I've long been a fan of the D&D campaign based around exploration, both on a micro (dungeon) and macro (wilderness) level. No publisher highlighted this aspect of D&D better than Judges Guild, whose Wilderlands of High Fantasy setting was built around the idea that there was a lot of unexplored stuff out there. Sure, there were cities -- big ones, too -- but there was space. Bob Bledsaw's crowning achievement (other than the City State of the Invincible Overlord) was the Campaign Hexagon System and its specific implementation in the Wilderlands.
Be assured that the system was more than mere wilderness maps on hex paper. The first benefit of the system was that it was scalar, taking the DM from large-scale campaign hex maps to individual hex maps of a particular campaign hex to two scales of square-grid map for city plans and small scale dungeon floorplans. Like a nested Russian doll, the map scales all fit within each other.

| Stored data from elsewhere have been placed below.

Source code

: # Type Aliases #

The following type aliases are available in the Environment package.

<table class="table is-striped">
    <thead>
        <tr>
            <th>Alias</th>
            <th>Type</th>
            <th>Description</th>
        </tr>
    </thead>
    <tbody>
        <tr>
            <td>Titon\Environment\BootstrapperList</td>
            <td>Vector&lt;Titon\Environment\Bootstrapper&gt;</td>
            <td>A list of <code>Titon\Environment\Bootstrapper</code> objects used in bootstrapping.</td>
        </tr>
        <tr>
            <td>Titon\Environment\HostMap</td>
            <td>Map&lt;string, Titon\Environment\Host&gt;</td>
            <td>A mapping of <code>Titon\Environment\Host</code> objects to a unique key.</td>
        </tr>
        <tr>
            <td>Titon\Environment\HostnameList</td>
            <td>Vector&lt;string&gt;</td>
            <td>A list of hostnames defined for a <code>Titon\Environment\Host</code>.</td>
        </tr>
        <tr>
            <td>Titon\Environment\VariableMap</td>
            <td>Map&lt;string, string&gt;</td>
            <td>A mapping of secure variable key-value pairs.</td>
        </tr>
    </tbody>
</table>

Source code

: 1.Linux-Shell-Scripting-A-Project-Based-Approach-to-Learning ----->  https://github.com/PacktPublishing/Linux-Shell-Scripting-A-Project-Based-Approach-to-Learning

The second benefit of the system was that Judges Guild published maps and blank sheets (the Fantasy Cartographer's Guide is simply wonderful) for keying said maps in large, easy-to-use booklets, and provided numerous tables and charts to help DMs populate those maps with terrain, features, monsters, and treasures as needed.
Lastly, Bledsaw ensured that all JG "content" publications actually used the Campaign Hexagon system, and took it to the next level with the inclusion of TWO maps for every wilderness area -- a DM's map and a player's map that was blank, other than coastlines and known features. Talk about an incentive to explore -- there was a whole map to fill out! And after that, 15 more in the Wilderlands setting. For my money, the Wilderlands Setting was the ultimate sandbox for OSR-style gaming. JG products were at their strongest when providing game aids to enable this style of sandbox play.

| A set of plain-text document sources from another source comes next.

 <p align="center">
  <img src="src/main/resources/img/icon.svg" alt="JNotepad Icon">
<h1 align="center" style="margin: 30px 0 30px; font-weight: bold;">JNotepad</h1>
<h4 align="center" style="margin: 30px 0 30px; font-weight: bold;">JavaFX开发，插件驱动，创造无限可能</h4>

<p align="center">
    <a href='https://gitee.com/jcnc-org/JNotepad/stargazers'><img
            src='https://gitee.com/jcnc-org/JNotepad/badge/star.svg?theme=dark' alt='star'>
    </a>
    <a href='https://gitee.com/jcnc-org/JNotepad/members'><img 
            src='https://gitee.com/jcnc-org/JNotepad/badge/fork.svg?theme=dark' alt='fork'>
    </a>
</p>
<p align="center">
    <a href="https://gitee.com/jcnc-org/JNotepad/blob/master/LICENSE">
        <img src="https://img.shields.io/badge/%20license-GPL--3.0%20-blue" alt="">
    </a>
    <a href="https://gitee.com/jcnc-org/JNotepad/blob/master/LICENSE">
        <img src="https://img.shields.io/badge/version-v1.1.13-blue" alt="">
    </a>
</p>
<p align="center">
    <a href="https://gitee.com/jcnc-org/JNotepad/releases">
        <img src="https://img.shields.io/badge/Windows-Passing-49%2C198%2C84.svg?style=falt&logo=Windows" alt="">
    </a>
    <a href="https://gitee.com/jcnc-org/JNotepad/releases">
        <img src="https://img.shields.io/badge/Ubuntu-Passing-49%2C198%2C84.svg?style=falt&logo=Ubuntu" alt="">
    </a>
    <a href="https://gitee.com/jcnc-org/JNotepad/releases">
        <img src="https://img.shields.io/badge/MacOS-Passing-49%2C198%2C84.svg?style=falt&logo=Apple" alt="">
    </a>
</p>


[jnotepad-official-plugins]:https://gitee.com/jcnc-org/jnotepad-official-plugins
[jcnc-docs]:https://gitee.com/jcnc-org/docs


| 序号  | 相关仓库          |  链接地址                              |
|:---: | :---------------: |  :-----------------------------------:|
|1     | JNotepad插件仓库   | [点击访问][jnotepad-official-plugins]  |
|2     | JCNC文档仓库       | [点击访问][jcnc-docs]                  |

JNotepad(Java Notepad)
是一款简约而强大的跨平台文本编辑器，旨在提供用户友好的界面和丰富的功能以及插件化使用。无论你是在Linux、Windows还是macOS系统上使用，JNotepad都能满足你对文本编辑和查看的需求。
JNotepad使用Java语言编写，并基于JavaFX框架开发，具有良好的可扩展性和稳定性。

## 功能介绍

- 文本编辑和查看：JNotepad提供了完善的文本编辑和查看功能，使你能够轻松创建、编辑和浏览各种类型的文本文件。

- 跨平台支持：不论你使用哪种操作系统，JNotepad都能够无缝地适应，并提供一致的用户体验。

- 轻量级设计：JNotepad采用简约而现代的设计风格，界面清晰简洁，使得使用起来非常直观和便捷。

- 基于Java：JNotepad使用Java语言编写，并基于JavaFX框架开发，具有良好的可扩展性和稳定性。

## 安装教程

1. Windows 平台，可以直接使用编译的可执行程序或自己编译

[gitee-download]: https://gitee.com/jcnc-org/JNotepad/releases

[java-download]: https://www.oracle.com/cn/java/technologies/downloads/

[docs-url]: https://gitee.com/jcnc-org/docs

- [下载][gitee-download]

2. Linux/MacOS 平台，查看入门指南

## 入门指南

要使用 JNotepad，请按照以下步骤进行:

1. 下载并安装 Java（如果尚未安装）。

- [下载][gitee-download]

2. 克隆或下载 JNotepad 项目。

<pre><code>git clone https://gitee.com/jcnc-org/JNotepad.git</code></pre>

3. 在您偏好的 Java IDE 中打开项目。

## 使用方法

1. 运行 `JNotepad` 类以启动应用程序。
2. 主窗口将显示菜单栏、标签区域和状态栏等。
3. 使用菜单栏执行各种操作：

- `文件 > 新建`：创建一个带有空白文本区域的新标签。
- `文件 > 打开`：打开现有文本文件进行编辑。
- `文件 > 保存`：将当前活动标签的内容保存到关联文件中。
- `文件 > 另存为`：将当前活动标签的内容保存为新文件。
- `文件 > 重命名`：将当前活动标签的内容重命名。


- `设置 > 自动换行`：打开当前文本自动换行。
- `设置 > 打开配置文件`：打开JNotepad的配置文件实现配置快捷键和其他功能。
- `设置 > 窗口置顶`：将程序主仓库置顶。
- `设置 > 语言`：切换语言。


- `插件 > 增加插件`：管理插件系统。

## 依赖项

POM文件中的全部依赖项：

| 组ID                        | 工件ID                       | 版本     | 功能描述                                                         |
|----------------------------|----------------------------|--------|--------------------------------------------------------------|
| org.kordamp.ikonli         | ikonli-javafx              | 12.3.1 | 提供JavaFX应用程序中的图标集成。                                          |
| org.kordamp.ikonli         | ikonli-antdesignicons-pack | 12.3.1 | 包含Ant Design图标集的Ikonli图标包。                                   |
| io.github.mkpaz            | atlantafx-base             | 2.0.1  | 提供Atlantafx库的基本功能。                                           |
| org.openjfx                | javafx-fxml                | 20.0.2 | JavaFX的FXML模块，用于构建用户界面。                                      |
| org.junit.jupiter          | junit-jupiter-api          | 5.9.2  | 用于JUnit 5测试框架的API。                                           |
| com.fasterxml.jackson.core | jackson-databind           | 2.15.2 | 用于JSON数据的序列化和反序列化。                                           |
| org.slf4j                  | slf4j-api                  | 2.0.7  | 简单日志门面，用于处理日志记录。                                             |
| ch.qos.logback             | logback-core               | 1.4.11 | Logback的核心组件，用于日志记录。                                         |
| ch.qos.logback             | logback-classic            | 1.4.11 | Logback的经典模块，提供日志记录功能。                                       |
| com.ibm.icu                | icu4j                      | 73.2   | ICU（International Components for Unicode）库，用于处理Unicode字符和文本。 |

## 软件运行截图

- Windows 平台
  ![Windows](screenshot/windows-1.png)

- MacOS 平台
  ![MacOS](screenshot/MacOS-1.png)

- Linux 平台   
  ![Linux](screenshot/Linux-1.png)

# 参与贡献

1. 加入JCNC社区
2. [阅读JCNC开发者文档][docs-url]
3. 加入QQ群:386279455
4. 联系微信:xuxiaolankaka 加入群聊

I am a huge fan of Greyhawk, but the exploration element and sense of the unknown is largely missing (at least in the aboveground of the Eastern Flanaess). The Greyhawk setting (and Faerun too, for the most part) is one of nations; the Wilderlands is one of wilderness, and is therefore the first setting that comes to mind when the "points of light" concept is bandied about.
Sadly, exploration as a player and character motivator seemingly became phased out as the game transformed into one of character customization and battlemat-driven tactical combat. I honestly can't remember the last time someone actually mapped in a 3.x game. I wonder if a raised-on-4th-edition player would even understand the point of mapping.